No mesmo texto, Roth temperava os próprios argumentos com doses nem tão discretas de ambiguidade: “E agora Aristófanes, o palhaço que com toda certeza deve ser Deus, nos deu George W. Bush, um homem que não serve para administrar nem uma loja, quanto mais uma nação como esta, um homem que, para mim, só confirma a máxima que faz parte da escrita de todos esses livros e que faz nossas vidas, como americanos, serem tão precárias quanto as de quaisquer outros: todas as certezas são provisórias, mesmo aqui, numa democracia de duzentos anos. Mesmo sendo americanos livres, fomos emboscados, pela imprevisibilidade da história, numa poderosa república armada até os dentes”.

Meses antes de morrer, em 2018, Roth recebeu em casa David Simon.

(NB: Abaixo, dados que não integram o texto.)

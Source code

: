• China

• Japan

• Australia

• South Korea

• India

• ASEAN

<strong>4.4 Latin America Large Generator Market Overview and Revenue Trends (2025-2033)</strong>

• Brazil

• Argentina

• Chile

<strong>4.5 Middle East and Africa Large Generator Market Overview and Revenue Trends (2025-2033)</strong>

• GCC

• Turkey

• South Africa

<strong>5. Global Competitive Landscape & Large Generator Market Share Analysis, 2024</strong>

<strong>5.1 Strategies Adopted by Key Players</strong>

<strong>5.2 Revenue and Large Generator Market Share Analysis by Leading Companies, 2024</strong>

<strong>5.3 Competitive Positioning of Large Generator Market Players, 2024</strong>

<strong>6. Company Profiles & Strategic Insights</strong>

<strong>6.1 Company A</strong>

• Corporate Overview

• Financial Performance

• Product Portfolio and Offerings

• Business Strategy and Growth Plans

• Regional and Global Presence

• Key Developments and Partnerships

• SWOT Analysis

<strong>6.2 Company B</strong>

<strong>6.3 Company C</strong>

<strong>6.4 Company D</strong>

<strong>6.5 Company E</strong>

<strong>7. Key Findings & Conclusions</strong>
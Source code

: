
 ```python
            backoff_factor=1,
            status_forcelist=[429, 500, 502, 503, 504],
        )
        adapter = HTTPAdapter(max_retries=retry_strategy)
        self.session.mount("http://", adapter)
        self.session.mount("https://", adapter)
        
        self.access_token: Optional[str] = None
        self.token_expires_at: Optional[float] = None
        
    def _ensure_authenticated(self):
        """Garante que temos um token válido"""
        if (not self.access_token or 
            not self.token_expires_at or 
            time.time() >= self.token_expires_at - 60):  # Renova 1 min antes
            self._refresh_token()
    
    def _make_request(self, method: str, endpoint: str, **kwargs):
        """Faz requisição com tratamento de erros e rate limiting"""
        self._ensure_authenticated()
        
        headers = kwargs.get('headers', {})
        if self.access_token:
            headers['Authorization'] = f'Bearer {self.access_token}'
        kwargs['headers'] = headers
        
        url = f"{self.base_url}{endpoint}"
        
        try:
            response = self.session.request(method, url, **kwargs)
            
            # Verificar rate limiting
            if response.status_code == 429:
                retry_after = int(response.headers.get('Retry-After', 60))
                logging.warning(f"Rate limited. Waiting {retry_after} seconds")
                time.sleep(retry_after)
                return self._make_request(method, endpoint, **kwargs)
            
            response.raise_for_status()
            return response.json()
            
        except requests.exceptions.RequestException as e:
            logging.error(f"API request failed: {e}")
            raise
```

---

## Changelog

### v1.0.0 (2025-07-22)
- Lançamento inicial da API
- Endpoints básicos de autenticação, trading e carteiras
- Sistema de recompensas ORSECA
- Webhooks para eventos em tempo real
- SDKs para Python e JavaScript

A proposta de adaptação de Complô contra a América para uma série televisiva tinha como objetivo claro mais uma dessas “manipulações”: o roteirista e produtor de The Wire — e seu parceiro Ed Burns — via na história de uma família de judeus de Nova Jersey um paralelo claro com o que boa parte do país vivia sob o governo de Donald Trump. Ao lendário repórter Charles McGrath, Roth disse em sua última entrevista que, depois da conversa, teve certeza de que o romance estava “em boas mãos”.

O roteirista via na história de Roth um paralelo claro com o que o país vivia sob o governo de Trump

A Simon pediu apenas que trocasse o sobrenome dos personagens que conduzem o pesadelo fascista a partir de um subúrbio de Newark. No livro, Herman, Bess e os filhos, Sandy e Philip, decalcados nos Roth, usam o nome real da família, numa comovente homenagem do escritor à integridade dos pais. Devidamente rebatizado como “Levin”, o casal — ele um antifascista inflamado, ela uma mãe delicada e decidida — luta pelos seus, por toda a comunidade e por uma ideia de democracia que até então consideravam inatacável.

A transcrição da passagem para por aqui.